TÜV: Weiterbetrieb von sechs AKW technisch machbar

Der Technische Überwachungsverein (TÜV) hält sogar eine Wiederinbetriebnahme der stillgelegten Atomkraftwerke Brokdorf, Grohnde und Gundremmingen C sicherheitstechnisch für machbar und unbedenklich.

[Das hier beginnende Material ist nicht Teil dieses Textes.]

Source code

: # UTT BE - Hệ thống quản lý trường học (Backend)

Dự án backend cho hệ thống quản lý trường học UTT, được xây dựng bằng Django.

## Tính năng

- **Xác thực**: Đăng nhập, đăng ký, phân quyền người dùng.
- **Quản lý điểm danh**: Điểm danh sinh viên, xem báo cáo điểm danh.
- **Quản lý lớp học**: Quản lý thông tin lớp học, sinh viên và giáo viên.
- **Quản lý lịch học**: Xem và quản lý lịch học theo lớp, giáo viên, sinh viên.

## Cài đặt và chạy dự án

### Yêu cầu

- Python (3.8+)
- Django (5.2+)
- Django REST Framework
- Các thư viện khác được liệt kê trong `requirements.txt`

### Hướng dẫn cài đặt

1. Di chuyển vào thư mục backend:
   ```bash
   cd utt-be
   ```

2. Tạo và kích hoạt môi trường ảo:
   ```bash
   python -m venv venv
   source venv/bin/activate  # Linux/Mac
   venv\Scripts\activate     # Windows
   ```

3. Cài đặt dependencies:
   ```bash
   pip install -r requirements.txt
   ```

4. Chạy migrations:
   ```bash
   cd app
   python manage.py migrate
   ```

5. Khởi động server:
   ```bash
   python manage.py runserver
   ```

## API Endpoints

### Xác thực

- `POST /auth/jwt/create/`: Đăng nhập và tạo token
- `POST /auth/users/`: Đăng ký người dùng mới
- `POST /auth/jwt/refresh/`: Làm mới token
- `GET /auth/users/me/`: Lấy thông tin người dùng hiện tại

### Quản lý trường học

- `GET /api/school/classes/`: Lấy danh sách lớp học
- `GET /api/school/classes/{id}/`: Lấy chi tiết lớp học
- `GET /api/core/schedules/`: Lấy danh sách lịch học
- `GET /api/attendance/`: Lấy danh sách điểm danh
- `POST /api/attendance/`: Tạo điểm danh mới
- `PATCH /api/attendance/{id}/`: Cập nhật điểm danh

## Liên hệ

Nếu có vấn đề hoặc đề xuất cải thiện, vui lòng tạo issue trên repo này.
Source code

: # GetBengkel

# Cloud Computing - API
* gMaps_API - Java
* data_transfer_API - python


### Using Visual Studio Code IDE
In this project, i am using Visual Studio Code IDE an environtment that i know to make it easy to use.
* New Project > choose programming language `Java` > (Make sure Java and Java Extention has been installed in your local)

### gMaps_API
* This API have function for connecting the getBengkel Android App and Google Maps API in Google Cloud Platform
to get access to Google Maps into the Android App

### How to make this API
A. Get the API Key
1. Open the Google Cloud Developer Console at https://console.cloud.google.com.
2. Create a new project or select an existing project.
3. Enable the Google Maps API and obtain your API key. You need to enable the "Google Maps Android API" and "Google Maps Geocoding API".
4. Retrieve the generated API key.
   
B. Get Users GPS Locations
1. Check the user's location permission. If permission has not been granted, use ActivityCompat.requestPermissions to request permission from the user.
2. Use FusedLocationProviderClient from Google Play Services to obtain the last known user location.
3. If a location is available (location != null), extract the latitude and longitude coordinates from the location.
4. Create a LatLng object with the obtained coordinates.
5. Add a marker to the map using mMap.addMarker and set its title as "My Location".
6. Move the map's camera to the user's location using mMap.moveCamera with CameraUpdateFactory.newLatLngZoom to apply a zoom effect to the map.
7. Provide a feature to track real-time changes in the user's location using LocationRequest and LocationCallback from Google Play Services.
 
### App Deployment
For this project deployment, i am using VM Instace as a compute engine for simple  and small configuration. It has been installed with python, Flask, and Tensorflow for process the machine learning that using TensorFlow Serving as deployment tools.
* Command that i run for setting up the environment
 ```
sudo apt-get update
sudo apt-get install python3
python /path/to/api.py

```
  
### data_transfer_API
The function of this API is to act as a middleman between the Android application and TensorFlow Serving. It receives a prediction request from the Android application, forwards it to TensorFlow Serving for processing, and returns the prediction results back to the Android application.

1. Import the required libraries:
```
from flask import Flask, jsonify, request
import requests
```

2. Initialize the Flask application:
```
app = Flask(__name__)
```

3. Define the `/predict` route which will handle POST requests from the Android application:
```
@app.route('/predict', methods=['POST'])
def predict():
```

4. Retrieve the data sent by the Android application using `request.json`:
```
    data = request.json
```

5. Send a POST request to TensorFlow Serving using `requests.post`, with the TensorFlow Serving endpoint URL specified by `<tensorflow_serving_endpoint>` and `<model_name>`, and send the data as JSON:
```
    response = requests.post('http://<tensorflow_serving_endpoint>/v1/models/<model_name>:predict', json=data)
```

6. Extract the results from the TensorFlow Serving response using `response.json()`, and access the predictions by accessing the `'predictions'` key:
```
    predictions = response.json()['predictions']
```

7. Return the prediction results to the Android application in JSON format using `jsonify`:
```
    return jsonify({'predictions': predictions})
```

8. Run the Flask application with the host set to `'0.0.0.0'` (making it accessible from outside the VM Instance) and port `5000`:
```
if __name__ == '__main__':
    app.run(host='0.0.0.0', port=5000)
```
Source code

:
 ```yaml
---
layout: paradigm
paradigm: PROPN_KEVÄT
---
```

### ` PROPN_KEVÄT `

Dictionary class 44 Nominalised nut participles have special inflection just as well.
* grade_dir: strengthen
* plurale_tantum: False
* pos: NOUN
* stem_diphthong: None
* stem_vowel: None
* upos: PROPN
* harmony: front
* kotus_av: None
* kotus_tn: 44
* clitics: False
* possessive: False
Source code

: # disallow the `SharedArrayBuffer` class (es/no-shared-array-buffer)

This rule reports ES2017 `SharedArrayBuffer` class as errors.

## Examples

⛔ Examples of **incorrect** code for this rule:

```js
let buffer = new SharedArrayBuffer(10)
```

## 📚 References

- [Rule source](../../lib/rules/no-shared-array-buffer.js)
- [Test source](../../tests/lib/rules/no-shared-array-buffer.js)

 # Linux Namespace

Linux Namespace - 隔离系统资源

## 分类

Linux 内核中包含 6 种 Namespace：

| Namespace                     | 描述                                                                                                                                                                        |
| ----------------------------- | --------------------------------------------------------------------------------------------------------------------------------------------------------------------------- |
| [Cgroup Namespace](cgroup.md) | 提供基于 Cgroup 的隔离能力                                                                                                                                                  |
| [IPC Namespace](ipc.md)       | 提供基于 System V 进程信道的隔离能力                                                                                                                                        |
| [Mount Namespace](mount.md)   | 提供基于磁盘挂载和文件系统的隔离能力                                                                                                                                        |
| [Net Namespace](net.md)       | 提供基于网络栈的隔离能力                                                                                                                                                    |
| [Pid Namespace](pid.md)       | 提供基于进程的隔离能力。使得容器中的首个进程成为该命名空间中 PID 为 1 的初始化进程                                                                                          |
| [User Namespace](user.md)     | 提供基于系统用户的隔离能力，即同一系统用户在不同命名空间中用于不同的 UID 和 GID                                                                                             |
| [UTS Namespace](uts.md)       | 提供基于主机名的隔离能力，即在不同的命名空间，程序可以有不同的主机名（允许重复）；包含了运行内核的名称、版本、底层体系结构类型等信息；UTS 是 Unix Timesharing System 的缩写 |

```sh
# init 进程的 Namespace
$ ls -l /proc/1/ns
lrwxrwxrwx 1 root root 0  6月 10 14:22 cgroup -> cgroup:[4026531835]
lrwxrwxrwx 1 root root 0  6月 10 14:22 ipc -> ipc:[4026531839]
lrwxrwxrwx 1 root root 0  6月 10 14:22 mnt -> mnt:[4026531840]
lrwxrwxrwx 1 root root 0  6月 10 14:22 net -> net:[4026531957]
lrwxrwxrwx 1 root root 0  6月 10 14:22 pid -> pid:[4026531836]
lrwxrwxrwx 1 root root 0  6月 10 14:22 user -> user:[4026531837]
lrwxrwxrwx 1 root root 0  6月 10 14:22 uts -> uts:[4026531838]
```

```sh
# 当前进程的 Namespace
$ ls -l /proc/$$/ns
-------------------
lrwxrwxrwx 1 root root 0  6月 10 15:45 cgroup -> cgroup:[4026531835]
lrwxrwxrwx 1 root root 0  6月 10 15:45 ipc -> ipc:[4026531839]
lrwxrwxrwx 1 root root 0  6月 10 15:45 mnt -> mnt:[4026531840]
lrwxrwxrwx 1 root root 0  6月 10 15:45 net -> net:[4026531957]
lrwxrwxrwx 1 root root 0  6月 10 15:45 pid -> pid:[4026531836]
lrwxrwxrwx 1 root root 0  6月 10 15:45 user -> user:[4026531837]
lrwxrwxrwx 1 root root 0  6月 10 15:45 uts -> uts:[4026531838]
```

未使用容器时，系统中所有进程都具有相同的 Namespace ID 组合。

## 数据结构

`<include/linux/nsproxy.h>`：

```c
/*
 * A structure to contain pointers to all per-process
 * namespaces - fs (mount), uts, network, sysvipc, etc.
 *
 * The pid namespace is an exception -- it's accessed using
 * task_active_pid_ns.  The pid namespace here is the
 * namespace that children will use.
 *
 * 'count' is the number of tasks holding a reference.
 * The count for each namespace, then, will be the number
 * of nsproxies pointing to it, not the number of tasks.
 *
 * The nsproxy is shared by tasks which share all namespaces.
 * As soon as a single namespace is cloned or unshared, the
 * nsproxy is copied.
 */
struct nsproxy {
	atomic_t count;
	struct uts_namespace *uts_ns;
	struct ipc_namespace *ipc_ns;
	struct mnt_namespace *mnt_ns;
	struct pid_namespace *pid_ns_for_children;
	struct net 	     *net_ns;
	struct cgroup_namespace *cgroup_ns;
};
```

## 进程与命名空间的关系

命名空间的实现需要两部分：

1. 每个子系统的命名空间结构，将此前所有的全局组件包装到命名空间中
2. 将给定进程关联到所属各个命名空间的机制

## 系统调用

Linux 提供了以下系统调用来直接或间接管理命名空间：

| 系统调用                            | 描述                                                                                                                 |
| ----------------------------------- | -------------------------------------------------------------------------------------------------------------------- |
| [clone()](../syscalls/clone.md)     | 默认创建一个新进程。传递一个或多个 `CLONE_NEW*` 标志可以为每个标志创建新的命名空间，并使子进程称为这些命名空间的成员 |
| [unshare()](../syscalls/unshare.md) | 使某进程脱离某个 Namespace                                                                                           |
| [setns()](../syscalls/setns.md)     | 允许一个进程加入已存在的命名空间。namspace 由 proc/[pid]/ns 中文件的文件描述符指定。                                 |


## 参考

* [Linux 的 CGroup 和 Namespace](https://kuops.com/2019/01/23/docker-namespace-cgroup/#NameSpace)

Diese Anlagen zählen zu den sichersten und technisch besten Kraftwerken weltweit und seien "in einem exzellenten Zustand", sagte Geschäftsführer Joachim Bühler der "Bild"-Zeitung.

Die Wiederinbetriebnahme der 2021 abgeschalteten Meiler wäre "keine Frage von Jahren, sondern eher von wenigen Monaten oder Wochen". Das sei eine "Frage des politischen Willens". Ebenfalls möglich wäre eine Laufzeitverlängerung um bis zu drei Jahre für die noch aktiven drei AKW.

AFP,dpa(ans) 

Dieses Thema im Programm: MDR AKTUELL RADIO | 27. Juli 2022 | 08:00 Uhr

73 Kommentare

Euphemismus am 29.07.2022

Liebes MDR Team:
Wissenschaft ist es nur dann, wenn es ergebnisoffen ist.

Da hat die MDR Redaktion zu einer gewissen Spaltung beigetragen.
Es gibt da Dogmen nicht war, und ihre Berichterstattung ist, sagen wir es doch mal ganz offen, umstritten.
Ich suche ihre entsprechenden Haltungsberichten gerne heraus
Sapere Aude

PS: die Realität sagt jetzt, Sehen!
Bei denen die Haltung Haltung Haltung riefen

Euphemismus am 29.07.2022

@elmo
Sie gehen also davon aus, dass die Entnahme von Windenergie aus dem System Wetter keinerlei Nebenwirkungen hat.
Das nenne ich abenteuerlich.
Es wäre eventuell hilfreich wenn sie sich mal die Grundsätze der Physik zu Gemüte führen.
Gegen Naturgesetze hilft keine Haltung denn Naturgesetze kennzeichnen sich dadurch, dass sie unabhängig vom Willen des Menschen gelten.

Sapere Aude

emlo am 29.07.2022

Sorry @Tacitus, aber das Phänomen des "Terrestial Stilling" mit der Nutzung der Windkraft in Verbindung zu bringen ist absolut abenteuerlich und wissenschaftlich nicht haltbar. Ein Einfluss von Windrädern auf das Wetter bzw. Mikroklima (und damit auch auf Niederschläge) ist, wenn überhaupt, nur im unmittelbaren Umfeld größerer Windparks nachweisbar. Bereits im Abstand weniger Kilometer merken Sie davon absolut nichts mehr.